WHAT IS NEEDED
Each entry must be written out again exactly as it stands.

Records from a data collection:
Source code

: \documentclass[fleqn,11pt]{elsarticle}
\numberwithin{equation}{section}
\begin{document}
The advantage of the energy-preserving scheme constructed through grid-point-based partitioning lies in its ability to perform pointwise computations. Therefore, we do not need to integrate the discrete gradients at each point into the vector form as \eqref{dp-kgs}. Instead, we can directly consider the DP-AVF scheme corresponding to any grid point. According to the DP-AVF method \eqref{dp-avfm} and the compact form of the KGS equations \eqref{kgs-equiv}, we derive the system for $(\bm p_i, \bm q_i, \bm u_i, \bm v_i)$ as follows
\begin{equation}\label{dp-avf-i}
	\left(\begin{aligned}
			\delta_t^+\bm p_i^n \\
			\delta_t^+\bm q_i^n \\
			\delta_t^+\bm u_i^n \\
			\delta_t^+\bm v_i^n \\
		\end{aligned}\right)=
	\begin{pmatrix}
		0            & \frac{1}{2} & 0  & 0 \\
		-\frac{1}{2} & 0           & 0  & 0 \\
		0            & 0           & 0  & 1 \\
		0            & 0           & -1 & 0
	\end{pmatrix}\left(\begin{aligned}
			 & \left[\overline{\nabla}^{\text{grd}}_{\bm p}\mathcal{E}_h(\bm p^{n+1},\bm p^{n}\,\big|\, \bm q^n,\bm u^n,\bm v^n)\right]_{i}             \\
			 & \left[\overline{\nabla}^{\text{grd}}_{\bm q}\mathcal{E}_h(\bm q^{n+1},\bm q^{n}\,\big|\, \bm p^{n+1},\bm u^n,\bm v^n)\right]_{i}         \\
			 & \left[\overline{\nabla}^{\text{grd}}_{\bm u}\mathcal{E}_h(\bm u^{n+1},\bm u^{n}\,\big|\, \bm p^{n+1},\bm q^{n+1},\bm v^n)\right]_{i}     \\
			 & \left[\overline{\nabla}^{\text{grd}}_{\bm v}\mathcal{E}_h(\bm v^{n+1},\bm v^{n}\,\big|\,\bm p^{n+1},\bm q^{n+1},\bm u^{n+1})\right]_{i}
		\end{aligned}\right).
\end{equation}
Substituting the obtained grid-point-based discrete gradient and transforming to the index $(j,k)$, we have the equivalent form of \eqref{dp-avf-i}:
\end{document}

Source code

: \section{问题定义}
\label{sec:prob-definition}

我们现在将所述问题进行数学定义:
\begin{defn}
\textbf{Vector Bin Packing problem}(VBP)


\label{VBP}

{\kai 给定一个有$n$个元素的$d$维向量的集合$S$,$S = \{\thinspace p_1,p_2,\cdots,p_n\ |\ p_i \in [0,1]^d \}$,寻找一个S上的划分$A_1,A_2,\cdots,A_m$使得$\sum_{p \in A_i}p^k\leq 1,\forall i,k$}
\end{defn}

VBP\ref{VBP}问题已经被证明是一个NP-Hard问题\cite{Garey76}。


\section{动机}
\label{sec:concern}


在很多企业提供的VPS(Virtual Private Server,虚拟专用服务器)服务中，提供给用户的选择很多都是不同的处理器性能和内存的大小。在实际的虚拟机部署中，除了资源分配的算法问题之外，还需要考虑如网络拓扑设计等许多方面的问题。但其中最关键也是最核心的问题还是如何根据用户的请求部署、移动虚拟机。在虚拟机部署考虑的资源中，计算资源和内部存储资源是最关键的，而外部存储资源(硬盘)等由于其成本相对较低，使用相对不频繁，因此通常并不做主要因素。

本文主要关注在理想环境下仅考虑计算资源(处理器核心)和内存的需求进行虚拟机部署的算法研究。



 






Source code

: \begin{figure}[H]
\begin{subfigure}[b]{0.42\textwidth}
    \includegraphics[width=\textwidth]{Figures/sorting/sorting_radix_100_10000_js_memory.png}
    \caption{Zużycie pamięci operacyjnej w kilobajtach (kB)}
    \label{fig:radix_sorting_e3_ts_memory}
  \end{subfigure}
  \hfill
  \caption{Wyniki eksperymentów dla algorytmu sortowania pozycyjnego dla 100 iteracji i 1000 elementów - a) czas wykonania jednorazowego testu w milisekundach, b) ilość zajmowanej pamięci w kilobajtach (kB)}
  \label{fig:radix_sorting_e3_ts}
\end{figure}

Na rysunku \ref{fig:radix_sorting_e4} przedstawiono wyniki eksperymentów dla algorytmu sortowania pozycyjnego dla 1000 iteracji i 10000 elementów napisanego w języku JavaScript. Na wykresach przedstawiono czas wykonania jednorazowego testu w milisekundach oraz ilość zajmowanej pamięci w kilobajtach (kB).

EXERCISE OUTPUT
Source code

: \documentclass[fleqn,11pt]{elsarticle}
\numberwithin{equation}{section}
\begin{document}
The advantage of the energy-preserving scheme constructed through grid-point-based partitioning lies in its ability to perform pointwise computations. Therefore, we do not need to integrate the discrete gradients at each point into the vector form as \eqref{dp-kgs}. Instead, we can directly consider the DP-AVF scheme corresponding to any grid point. According to the DP-AVF method \eqref{dp-avfm} and the compact form of the KGS equations \eqref{kgs-equiv}, we derive the system for $(\bm p_i, \bm q_i, \bm u_i, \bm v_i)$ as follows
\begin{equation}\label{dp-avf-i}
	\left(\begin{aligned}
			\delta_t^+\bm p_i^n \\
			\delta_t^+\bm q_i^n \\
			\delta_t^+\bm u_i^n \\
			\delta_t^+\bm v_i^n \\
		\end{aligned}\right)=
	\begin{pmatrix}
		0            & \frac{1}{2} & 0  & 0 \\
		-\frac{1}{2} & 0           & 0  & 0 \\
		0            & 0           & 0  & 1 \\
		0            & 0           & -1 & 0
	\end{pmatrix}\left(\begin{aligned}
			 & \left[\overline{\nabla}^{\text{grd}}_{\bm p}\mathcal{E}_h(\bm p^{n+1},\bm p^{n}\,\big|\, \bm q^n,\bm u^n,\bm v^n)\right]_{i}             \\
			 & \left[\overline{\nabla}^{\text{grd}}_{\bm q}\mathcal{E}_h(\bm q^{n+1},\bm q^{n}\,\big|\, \bm p^{n+1},\bm u^n,\bm v^n)\right]_{i}         \\
			 & \left[\overline{\nabla}^{\text{grd}}_{\bm u}\mathcal{E}_h(\bm u^{n+1},\bm u^{n}\,\big|\, \bm p^{n+1},\bm q^{n+1},\bm v^n)\right]_{i}     \\
			 & \left[\overline{\nabla}^{\text{grd}}_{\bm v}\mathcal{E}_h(\bm v^{n+1},\bm v^{n}\,\big|\,\bm p^{n+1},\bm q^{n+1},\bm u^{n+1})\right]_{i}
		\end{aligned}\right).
\end{equation}
Substituting the obtained grid-point-based discrete gradient and transforming to the index $(j,k)$, we have the equivalent form of \eqref{dp-avf-i}:
\end{document}

Source code

: \section{问题定义}
\label{sec:prob-definition}

我们现在将所述问题进行数学定义:
\begin{defn}
\textbf{Vector Bin Packing problem}(VBP)


\label{VBP}

{\kai 给定一个有$n$个元素的$d$维向量的集合$S$,$S = \{\thinspace p_1,p_2,\cdots,p_n\ |\ p_i \in [0,1]^d \}$,寻找一个S上的划分$A_1,A_2,\cdots,A_m$使得$\sum_{p \in A_i}p^k\leq 1,\forall i,k$}
\end{defn}

VBP\ref{VBP}问题已经被证明是一个NP-Hard问题\cite{Garey76}。


\section{动机}
\label{sec:concern}


在很多企业提供的VPS(Virtual Private Server,虚拟专用服务器)服务中，提供给用户的选择很多都是不同的处理器性能和内存的大小。在实际的虚拟机部署中，除了资源分配的算法问题之外，还需要考虑如网络拓扑设计等许多方面的问题。但其中最关键也是最核心的问题还是如何根据用户的请求部署、移动虚拟机。在虚拟机部署考虑的资源中，计算资源和内部存储资源是最关键的，而外部存储资源(硬盘)等由于其成本相对较低，使用相对不频繁，因此通常并不做主要因素。

本文主要关注在理想环境下仅考虑计算资源(处理器核心)和内存的需求进行虚拟机部署的算法研究。



 






Source code

: \begin{figure}[H]
\begin{subfigure}[b]{0.42\textwidth}
    \includegraphics[width=\textwidth]{Figures/sorting/sorting_radix_100_10000_js_memory.png}
    \caption{Zużycie pamięci operacyjnej w kilobajtach (kB)}
    \label{fig:radix_sorting_e3_ts_memory}
  \end{subfigure}
  \hfill
  \caption{Wyniki eksperymentów dla algorytmu sortowania pozycyjnego dla 100 iteracji i 1000 elementów - a) czas wykonania jednorazowego testu w milisekundach, b) ilość zajmowanej pamięci w kilobajtach (kB)}
  \label{fig:radix_sorting_e3_ts}
\end{figure}

Na rysunku \ref{fig:radix_sorting_e4} przedstawiono wyniki eksperymentów dla algorytmu sortowania pozycyjnego dla 1000 iteracji i 10000 elementów napisanego w języku JavaScript. Na wykresach przedstawiono czas wykonania jednorazowego testu w milisekundach oraz ilość zajmowanej pamięci w kilobajtach (kB).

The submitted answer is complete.